======== EXERCISE INPUTS

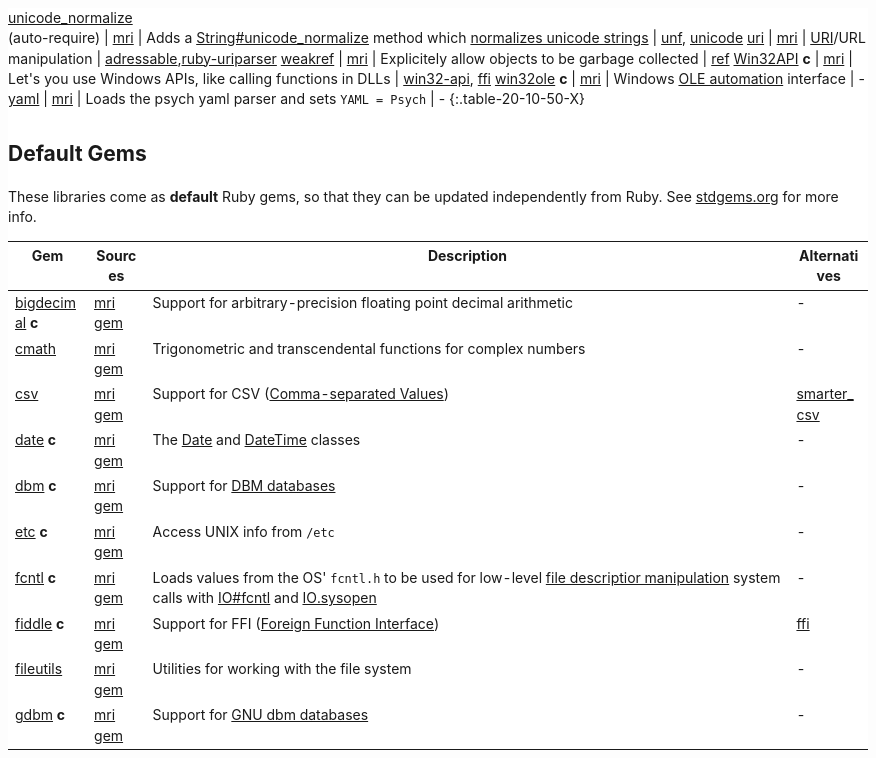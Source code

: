 [unicode_normalize](https://ruby-doc.org/stdlib/libdoc/unicode_normalize/rdoc/UnicodeNormalize.html)<br/>(auto-require) | [mri](https://github.com/ruby/ruby/tree/trunk/lib/unicode_normalize.rb) | Adds a [String#unicode_normalize](https://ruby-doc.org/stdlib/libdoc/unicode_normalize/rdoc/String.html#method-i-unicode_normalize) method which [normalizes unicode strings](https://unicode.org/reports/tr15/) | [unf](https://github.com/knu/ruby-unf), [unicode](https://github.com/blackwinter/unicode)
[uri](https://ruby-doc.org/stdlib/libdoc/uri/rdoc/URI.html) | [mri](https://github.com/ruby/ruby/tree/trunk/lib/uri.rb) | [URI](https://en.wikipedia.org/wiki/Uniform_resource_identifier)/URL manipulation | [adressable](https://github.com/sporkmonger/addressable),[ruby-uriparser](https://github.com/tlewin/ruby-uriparser)
[weakref](https://ruby-doc.org/stdlib/libdoc/weakref/rdoc/WeakRef.html) | [mri](https://github.com/ruby/ruby/tree/trunk/lib/weakref.rb) | Explicitely allow objects to be garbage collected | [ref](https://github.com/ruby-concurrency/ref)
[Win32API](http://proger.i-forge.net/Calling_DLL_functions_from_Ruby/OSS) **c** | [mri](https://github.com/ruby/ruby/tree/trunk/ext/win32) | Let's you use Windows APIs, like calling functions in DLLs | [win32-api](https://github.com/djberg96/win32-api), [ffi](https://github.com/ffi/ffi)
[win32ole](https://ruby-doc.org/stdlib/libdoc/win32ole/rdoc/WIN32OLE.html) **c** | [mri](https://github.com/ruby/ruby/tree/trunk/ext/win32ole) | Windows [OLE automation](https://en.wikipedia.org/wiki/OLE_Automation) interface | -
[yaml](https://ruby-doc.org/stdlib/libdoc/yaml/rdoc/YAML.html) | [mri](https://github.com/ruby/ruby/tree/trunk/lib/yaml.rb) | Loads the psych yaml parser and sets `YAML = Psych` | -
{:.table-20-10-50-X}

## Default Gems

These libraries come as **default** Ruby gems, so that they can be updated independently from Ruby. See [stdgems.org](https://stdgems.org) for more info.

Gem | Sources | Description | Alternatives
----|---------|-------------|-------------
[bigdecimal](https://ruby-doc.org/stdlib/libdoc/bigdecimal/rdoc/BigDecimal.html) **c** | [mri](https://github.com/ruby/ruby/tree/trunk/ext/bigdecimal)<br>[gem](https://github.com/ruby/bigdecimal) | Support for arbitrary-precision floating point decimal arithmetic | -
[cmath](https://ruby-doc.org/stdlib/libdoc/cmath/rdoc/CMath.html) | [mri](https://github.com/ruby/ruby/tree/trunk/lib/cmath.rb)<br>[gem](https://github.com/ruby/cmath) | Trigonometric and transcendental functions for complex numbers | -
[csv](https://ruby-doc.org/stdlib/libdoc/csv/rdoc/CSV.html) | [mri](https://github.com/ruby/ruby/tree/trunk/lib/csv.rb)<br>[gem](https://github.com/ruby/csv) | Support for CSV ([Comma-separated Values](https://en.wikipedia.org/wiki/Comma-separated_values)) | [smarter_csv](https://github.com/tilo/smarter_csv)
[date](https://ruby-doc.org/stdlib/libdoc/date/rdoc/index.html) **c** | [mri](https://github.com/ruby/ruby/tree/trunk/ext/date)<br>[gem](https://github.com/ruby/date) | The [Date](https://ruby-doc.org/stdlib/libdoc/date/rdoc/Date.html) and [DateTime](https://ruby-doc.org/stdlib/libdoc/date/rdoc/DateTime.html) classes | -
[dbm](https://ruby-doc.org/stdlib/libdoc/dbm/rdoc/DBM.html) **c** | [mri](https://github.com/ruby/ruby/tree/trunk/ext/dbm)<br>[gem](https://github.com/ruby/dbm) | Support for [DBM databases](https://en.wikipedia.org/wiki/Dbm) | -
[etc](https://ruby-doc.org/stdlib/libdoc/etc/rdoc/Etc.html) **c** | [mri](https://github.com/ruby/ruby/tree/trunk/ext/etc)<br>[gem](https://github.com/ruby/etc) | Access UNIX info from `/etc` | -
[fcntl](https://ruby-doc.org/stdlib/libdoc/fcntl/rdoc/Fcntl.html) **c** | [mri](https://github.com/ruby/ruby/tree/trunk/ext/fcntl)<br>[gem](https://github.com/ruby/fcntl) | Loads values from the OS' `fcntl.h` to be used for low-level [file descriptior manipulation](http://readruby.io/io#fcntl) system calls with [IO#fcntl](https://ruby-doc.org/core/IO.html#method-i-fcntl) and [IO.sysopen](https://ruby-doc.org/core/IO.html#method-c-sysopen) | -
[fiddle](https://ruby-doc.org/stdlib/libdoc/fiddle/rdoc/Fiddle.html) **c** | [mri](https://github.com/ruby/ruby/tree/trunk/ext/fiddle)<br>[gem](https://github.com/ruby/fiddle) | Support for FFI ([Foreign Function Interface](https://sourceware.org/libffi/)) | [ffi](https://github.com/ffi/ffi)
[fileutils](https://ruby-doc.org/stdlib/libdoc/fileutils/rdoc/FileUtils.html) | [mri](https://github.com/ruby/ruby/tree/trunk/lib/fileutils.rb)<br>[gem](https://github.com/ruby/fileutils) | Utilities for working with the file system | -
[gdbm](https://ruby-doc.org/stdlib/libdoc/gdbm/rdoc/GDBM.html) **c** | [mri](https://github.com/ruby/ruby/tree/trunk/ext/gdbm)<br>[gem](https://github.com/ruby/gdbm) | Support for [GNU dbm databases](http://www.gnu.org.ua/software/gdbm/) | -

================

* [WHAT IS NEEDED]
Lines that contain "Windows" should be pulled from the entries above and reported.

* [TASK RESPONSE]
[Win32API](http://proger.i-forge.net/Calling_DLL_functions_from_Ruby/OSS) **c** | [mri](https://github.com/ruby/ruby/tree/trunk/ext/win32) | Let's you use Windows APIs, like calling functions in DLLs | [win32-api](https://github.com/djberg96/win32-api), [ffi](https://github.com/ffi/ffi)
[win32ole](https://ruby-doc.org/stdlib/libdoc/win32ole/rdoc/WIN32OLE.html) **c** | [mri](https://github.com/ruby/ruby/tree/trunk/ext/win32ole) | Windows [OLE automation](https://en.wikipedia.org/wiki/OLE_Automation) interface | -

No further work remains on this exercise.